EXERCISE -
Each entry needs to appear again, retyped exactly as it is below.

MATERIAL FOR THIS TASK -

________

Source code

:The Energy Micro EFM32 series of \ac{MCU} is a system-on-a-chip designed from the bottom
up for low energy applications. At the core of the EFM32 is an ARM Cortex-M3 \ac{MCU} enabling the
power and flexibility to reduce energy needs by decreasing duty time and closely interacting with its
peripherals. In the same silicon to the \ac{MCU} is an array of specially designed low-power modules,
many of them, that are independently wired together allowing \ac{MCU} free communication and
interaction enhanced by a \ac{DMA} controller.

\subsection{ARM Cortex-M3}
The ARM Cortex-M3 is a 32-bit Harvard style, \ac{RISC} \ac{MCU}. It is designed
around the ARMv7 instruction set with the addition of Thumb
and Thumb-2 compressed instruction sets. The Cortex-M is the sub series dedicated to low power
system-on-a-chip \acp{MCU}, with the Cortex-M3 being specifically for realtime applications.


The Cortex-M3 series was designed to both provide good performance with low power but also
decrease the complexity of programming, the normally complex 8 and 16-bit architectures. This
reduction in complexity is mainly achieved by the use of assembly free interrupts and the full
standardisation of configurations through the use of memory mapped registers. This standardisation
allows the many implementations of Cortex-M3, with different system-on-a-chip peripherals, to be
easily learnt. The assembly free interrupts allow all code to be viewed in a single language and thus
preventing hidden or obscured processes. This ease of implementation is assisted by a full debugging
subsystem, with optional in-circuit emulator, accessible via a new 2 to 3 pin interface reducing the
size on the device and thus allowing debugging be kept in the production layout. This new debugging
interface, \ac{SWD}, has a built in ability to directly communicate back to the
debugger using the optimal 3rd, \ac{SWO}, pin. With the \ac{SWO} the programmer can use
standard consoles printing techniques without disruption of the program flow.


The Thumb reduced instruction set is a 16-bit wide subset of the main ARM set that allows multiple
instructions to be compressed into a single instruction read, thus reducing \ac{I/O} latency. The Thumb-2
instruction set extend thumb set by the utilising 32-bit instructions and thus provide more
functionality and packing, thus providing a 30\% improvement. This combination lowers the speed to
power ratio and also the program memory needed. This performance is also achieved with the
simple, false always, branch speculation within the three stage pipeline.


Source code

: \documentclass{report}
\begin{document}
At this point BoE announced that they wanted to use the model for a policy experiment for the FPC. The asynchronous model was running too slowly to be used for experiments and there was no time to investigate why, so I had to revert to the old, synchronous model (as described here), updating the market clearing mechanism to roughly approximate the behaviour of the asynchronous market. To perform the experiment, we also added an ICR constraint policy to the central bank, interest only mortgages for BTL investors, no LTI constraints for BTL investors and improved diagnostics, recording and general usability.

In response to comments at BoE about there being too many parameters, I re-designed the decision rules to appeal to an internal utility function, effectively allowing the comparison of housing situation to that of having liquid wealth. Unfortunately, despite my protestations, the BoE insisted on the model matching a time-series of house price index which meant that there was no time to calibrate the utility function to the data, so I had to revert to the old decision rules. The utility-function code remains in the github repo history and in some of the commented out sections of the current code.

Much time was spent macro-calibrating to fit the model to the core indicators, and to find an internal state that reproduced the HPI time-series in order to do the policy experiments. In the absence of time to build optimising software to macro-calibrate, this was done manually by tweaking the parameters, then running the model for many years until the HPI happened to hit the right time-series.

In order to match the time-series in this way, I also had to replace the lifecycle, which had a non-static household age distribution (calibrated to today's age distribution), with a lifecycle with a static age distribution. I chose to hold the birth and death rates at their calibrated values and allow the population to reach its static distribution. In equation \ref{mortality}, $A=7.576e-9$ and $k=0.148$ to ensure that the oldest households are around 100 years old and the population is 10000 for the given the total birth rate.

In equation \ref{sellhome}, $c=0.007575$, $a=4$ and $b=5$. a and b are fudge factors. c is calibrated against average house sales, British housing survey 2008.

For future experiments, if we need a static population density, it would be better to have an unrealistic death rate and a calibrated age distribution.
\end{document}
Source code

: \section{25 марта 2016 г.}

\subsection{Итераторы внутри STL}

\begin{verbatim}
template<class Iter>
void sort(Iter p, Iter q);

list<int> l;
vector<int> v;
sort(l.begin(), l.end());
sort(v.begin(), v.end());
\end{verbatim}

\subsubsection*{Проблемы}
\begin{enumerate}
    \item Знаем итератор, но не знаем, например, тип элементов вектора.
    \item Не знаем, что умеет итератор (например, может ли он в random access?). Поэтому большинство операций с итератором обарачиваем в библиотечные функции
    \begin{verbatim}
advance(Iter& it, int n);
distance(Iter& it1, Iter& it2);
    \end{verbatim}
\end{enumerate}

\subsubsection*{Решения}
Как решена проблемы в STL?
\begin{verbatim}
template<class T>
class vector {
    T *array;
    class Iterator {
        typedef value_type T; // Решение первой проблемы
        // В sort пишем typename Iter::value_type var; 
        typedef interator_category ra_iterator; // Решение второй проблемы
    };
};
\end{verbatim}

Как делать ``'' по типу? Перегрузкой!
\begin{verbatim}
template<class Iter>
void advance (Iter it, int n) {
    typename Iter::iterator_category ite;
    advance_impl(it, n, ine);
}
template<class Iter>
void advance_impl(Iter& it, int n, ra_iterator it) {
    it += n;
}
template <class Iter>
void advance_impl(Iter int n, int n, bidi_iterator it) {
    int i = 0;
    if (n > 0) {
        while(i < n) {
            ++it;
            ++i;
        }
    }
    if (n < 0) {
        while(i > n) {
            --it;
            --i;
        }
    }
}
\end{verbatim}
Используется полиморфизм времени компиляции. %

________

COMPLETED TASK -
Source code

:The Energy Micro EFM32 series of \ac{MCU} is a system-on-a-chip designed from the bottom
up for low energy applications. At the core of the EFM32 is an ARM Cortex-M3 \ac{MCU} enabling the
power and flexibility to reduce energy needs by decreasing duty time and closely interacting with its
peripherals. In the same silicon to the \ac{MCU} is an array of specially designed low-power modules,
many of them, that are independently wired together allowing \ac{MCU} free communication and
interaction enhanced by a \ac{DMA} controller.

\subsection{ARM Cortex-M3}
The ARM Cortex-M3 is a 32-bit Harvard style, \ac{RISC} \ac{MCU}. It is designed
around the ARMv7 instruction set with the addition of Thumb
and Thumb-2 compressed instruction sets. The Cortex-M is the sub series dedicated to low power
system-on-a-chip \acp{MCU}, with the Cortex-M3 being specifically for realtime applications.


The Cortex-M3 series was designed to both provide good performance with low power but also
decrease the complexity of programming, the normally complex 8 and 16-bit architectures. This
reduction in complexity is mainly achieved by the use of assembly free interrupts and the full
standardisation of configurations through the use of memory mapped registers. This standardisation
allows the many implementations of Cortex-M3, with different system-on-a-chip peripherals, to be
easily learnt. The assembly free interrupts allow all code to be viewed in a single language and thus
preventing hidden or obscured processes. This ease of implementation is assisted by a full debugging
subsystem, with optional in-circuit emulator, accessible via a new 2 to 3 pin interface reducing the
size on the device and thus allowing debugging be kept in the production layout. This new debugging
interface, \ac{SWD}, has a built in ability to directly communicate back to the
debugger using the optimal 3rd, \ac{SWO}, pin. With the \ac{SWO} the programmer can use
standard consoles printing techniques without disruption of the program flow.


The Thumb reduced instruction set is a 16-bit wide subset of the main ARM set that allows multiple
instructions to be compressed into a single instruction read, thus reducing \ac{I/O} latency. The Thumb-2
instruction set extend thumb set by the utilising 32-bit instructions and thus provide more
functionality and packing, thus providing a 30\% improvement. This combination lowers the speed to
power ratio and also the program memory needed. This performance is also achieved with the
simple, false always, branch speculation within the three stage pipeline.


Source code

: \documentclass{report}
\begin{document}
At this point BoE announced that they wanted to use the model for a policy experiment for the FPC. The asynchronous model was running too slowly to be used for experiments and there was no time to investigate why, so I had to revert to the old, synchronous model (as described here), updating the market clearing mechanism to roughly approximate the behaviour of the asynchronous market. To perform the experiment, we also added an ICR constraint policy to the central bank, interest only mortgages for BTL investors, no LTI constraints for BTL investors and improved diagnostics, recording and general usability.

In response to comments at BoE about there being too many parameters, I re-designed the decision rules to appeal to an internal utility function, effectively allowing the comparison of housing situation to that of having liquid wealth. Unfortunately, despite my protestations, the BoE insisted on the model matching a time-series of house price index which meant that there was no time to calibrate the utility function to the data, so I had to revert to the old decision rules. The utility-function code remains in the github repo history and in some of the commented out sections of the current code.

Much time was spent macro-calibrating to fit the model to the core indicators, and to find an internal state that reproduced the HPI time-series in order to do the policy experiments. In the absence of time to build optimising software to macro-calibrate, this was done manually by tweaking the parameters, then running the model for many years until the HPI happened to hit the right time-series.

In order to match the time-series in this way, I also had to replace the lifecycle, which had a non-static household age distribution (calibrated to today's age distribution), with a lifecycle with a static age distribution. I chose to hold the birth and death rates at their calibrated values and allow the population to reach its static distribution. In equation \ref{mortality}, $A=7.576e-9$ and $k=0.148$ to ensure that the oldest households are around 100 years old and the population is 10000 for the given the total birth rate.

In equation \ref{sellhome}, $c=0.007575$, $a=4$ and $b=5$. a and b are fudge factors. c is calibrated against average house sales, British housing survey 2008.

For future experiments, if we need a static population density, it would be better to have an unrealistic death rate and a calibrated age distribution.
\end{document}
Source code

: \section{25 марта 2016 г.}

\subsection{Итераторы внутри STL}

\begin{verbatim}
template<class Iter>
void sort(Iter p, Iter q);

list<int> l;
vector<int> v;
sort(l.begin(), l.end());
sort(v.begin(), v.end());
\end{verbatim}

\subsubsection*{Проблемы}
\begin{enumerate}
    \item Знаем итератор, но не знаем, например, тип элементов вектора.
    \item Не знаем, что умеет итератор (например, может ли он в random access?). Поэтому большинство операций с итератором обарачиваем в библиотечные функции
    \begin{verbatim}
advance(Iter& it, int n);
distance(Iter& it1, Iter& it2);
    \end{verbatim}
\end{enumerate}

\subsubsection*{Решения}
Как решена проблемы в STL?
\begin{verbatim}
template<class T>
class vector {
    T *array;
    class Iterator {
        typedef value_type T; // Решение первой проблемы
        // В sort пишем typename Iter::value_type var; 
        typedef interator_category ra_iterator; // Решение второй проблемы
    };
};
\end{verbatim}

Как делать ``'' по типу? Перегрузкой!
\begin{verbatim}
template<class Iter>
void advance (Iter it, int n) {
    typename Iter::iterator_category ite;
    advance_impl(it, n, ine);
}
template<class Iter>
void advance_impl(Iter& it, int n, ra_iterator it) {
    it += n;
}
template <class Iter>
void advance_impl(Iter int n, int n, bidi_iterator it) {
    int i = 0;
    if (n > 0) {
        while(i < n) {
            ++it;
            ++i;
        }
    }
    if (n < 0) {
        while(i > n) {
            --it;
            --i;
        }
    }
}
\end{verbatim}
Используется полиморфизм времени компиляции. %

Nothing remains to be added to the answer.